By Miles David Samson Copyright 2015
    344 Pages
    by Routledge

    344 Pages
    by Routledge

    The phase of American architectural history we call 'mid-century modernism,' 1940-1980, saw the spread of Modern Movement tenets of functionalism, social service and anonymity into mainstream practice. It also saw the spread of their seeming opposites. Temples, arcades, domes, and other traditional types occur in both modernist and traditionalist forms from the 1950s to the 1970s. Hut Pavilion Shrine examines this crossroads of modernism and the archetypal, and critiques its buildings and theory. The book centers on one particularly important and omnipresent type, the pavilion - a type which was the basis of major work by Louis I. Kahn, Paul Rudolph, Philip Johnson, Minoru Yamasaki, and other eminent architects. While focusing primarily on the architecture culture of the United States, it also includes the work of British, European Team X, and Scandinavian designers and writers. Making connections between formal analysis, historical context, and theory, the book continues lines of inquiry which have been pursued by Neil Levine and Anthony Vidler on representation, and by Sarah Goldhagen and Alice Friedman on modernism’s 'forbidden' elements of the honorific and the visually pleasurable. It highlights the significance of 'pavilionizing' mid-century designers such as Victor Lundy, John Johansen, Eero Saarinen, and Edward Durell Stone, and shows how frequently essentialist and traditionalist types appeared in the roadside vernacular of drive-in restaurants, gas stations, furniture and car showrooms, branch banks, and motels. The book ties together the threads in mid-century architectural theory that addressed aspects of type, 'essential' structure, and primal 'humanistic' aspects of environment-making and discusses how these concerns outlived the mid-century moment, and in the designs and writings of Aldo Rossi and others they paved the way for Post-Modernism.
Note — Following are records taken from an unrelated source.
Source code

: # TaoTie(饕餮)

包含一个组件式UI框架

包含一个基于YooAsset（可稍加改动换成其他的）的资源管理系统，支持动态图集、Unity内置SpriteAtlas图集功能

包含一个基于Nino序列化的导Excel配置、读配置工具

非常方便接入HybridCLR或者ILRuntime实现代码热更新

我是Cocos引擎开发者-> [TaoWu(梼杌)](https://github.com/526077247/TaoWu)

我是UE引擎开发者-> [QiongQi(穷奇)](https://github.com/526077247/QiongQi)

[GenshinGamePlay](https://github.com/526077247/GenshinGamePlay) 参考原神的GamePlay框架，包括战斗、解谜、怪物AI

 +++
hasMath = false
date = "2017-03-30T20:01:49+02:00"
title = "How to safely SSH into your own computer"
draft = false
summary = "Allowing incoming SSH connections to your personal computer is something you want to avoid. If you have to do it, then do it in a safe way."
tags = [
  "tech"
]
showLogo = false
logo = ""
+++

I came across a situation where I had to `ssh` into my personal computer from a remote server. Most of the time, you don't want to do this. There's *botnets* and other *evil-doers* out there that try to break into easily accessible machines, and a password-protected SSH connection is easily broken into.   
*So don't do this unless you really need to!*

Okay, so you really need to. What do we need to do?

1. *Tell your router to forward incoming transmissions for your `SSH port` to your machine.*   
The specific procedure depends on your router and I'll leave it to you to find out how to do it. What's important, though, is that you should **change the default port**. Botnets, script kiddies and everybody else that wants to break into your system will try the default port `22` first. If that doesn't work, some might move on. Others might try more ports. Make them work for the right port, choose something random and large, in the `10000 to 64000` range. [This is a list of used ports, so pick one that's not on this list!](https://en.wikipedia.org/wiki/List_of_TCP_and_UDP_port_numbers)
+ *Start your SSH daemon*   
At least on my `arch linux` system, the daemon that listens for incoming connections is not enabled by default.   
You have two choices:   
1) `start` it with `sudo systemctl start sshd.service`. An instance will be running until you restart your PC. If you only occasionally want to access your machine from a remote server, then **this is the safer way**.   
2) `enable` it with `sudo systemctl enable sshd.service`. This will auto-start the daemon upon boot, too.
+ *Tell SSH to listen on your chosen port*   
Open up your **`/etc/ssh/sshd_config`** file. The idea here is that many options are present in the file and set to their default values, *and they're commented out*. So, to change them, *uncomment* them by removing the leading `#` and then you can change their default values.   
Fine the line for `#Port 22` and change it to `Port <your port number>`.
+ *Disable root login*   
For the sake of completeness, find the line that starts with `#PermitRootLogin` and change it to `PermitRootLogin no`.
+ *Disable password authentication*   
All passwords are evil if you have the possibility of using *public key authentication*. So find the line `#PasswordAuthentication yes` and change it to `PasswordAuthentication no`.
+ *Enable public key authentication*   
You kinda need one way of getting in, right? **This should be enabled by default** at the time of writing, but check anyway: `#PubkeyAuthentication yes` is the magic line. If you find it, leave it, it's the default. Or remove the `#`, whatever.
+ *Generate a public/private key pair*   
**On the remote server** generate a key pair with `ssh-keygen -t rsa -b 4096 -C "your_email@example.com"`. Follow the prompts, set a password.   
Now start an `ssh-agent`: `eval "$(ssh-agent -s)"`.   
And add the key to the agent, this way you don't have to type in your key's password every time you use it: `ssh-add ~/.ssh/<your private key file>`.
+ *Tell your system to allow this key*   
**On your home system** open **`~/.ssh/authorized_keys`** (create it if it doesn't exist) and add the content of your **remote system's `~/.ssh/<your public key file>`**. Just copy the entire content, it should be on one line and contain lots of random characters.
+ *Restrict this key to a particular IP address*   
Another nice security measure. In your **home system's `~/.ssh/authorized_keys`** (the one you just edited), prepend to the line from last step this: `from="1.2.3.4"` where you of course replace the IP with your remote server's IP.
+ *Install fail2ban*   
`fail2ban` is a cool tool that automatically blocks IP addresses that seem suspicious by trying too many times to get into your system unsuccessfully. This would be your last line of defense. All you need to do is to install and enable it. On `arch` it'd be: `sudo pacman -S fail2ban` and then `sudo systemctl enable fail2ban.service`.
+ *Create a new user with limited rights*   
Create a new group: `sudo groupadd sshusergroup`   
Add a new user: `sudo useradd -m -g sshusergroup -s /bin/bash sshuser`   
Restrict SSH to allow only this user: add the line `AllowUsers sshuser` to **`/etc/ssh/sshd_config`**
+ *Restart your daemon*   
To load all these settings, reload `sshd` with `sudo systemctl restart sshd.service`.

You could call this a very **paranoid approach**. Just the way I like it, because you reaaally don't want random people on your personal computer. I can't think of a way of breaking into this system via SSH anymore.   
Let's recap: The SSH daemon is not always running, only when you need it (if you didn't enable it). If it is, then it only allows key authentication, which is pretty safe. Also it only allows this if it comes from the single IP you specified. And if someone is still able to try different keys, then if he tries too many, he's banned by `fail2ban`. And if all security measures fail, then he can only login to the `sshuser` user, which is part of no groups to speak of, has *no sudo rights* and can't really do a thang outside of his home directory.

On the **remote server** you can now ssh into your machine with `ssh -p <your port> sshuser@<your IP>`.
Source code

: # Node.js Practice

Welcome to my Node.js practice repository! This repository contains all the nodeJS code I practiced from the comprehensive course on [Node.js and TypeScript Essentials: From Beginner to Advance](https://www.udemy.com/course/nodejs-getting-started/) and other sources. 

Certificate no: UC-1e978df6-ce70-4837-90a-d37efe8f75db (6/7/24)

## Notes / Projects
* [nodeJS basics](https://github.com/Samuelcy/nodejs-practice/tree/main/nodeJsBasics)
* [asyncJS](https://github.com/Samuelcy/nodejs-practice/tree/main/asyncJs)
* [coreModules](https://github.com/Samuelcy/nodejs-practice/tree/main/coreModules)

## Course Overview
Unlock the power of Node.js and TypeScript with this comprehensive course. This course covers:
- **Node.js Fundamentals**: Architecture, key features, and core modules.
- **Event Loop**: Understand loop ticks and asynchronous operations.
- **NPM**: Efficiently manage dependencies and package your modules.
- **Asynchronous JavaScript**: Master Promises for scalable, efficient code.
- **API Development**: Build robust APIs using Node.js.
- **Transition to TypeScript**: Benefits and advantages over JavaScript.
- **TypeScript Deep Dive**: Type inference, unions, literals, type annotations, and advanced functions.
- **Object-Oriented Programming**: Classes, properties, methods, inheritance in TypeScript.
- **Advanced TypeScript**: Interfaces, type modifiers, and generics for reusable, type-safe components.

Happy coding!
    Introduction; 1: Pavillon, Cabane, Tabula Rasa; 2: Wright and Mies; 3: Philip Johnson; 4: Modernism, Modernity and Pavilion Typology, 1949–60; 5: Archetype and Order

    Biography

    Miles David Samson was educated at the University of Chicago and Harvard University. He teaches art history at Worcester Polytechnic Institute. He has held fellowships at the Free University of Berlin and the Buell Center for the Study of American Architecture, Columbia University. His scholarship is in the history of architecture, especially the modern period, in relation to American visual culture. He lives in Franklin, Massachusetts with his wife and son.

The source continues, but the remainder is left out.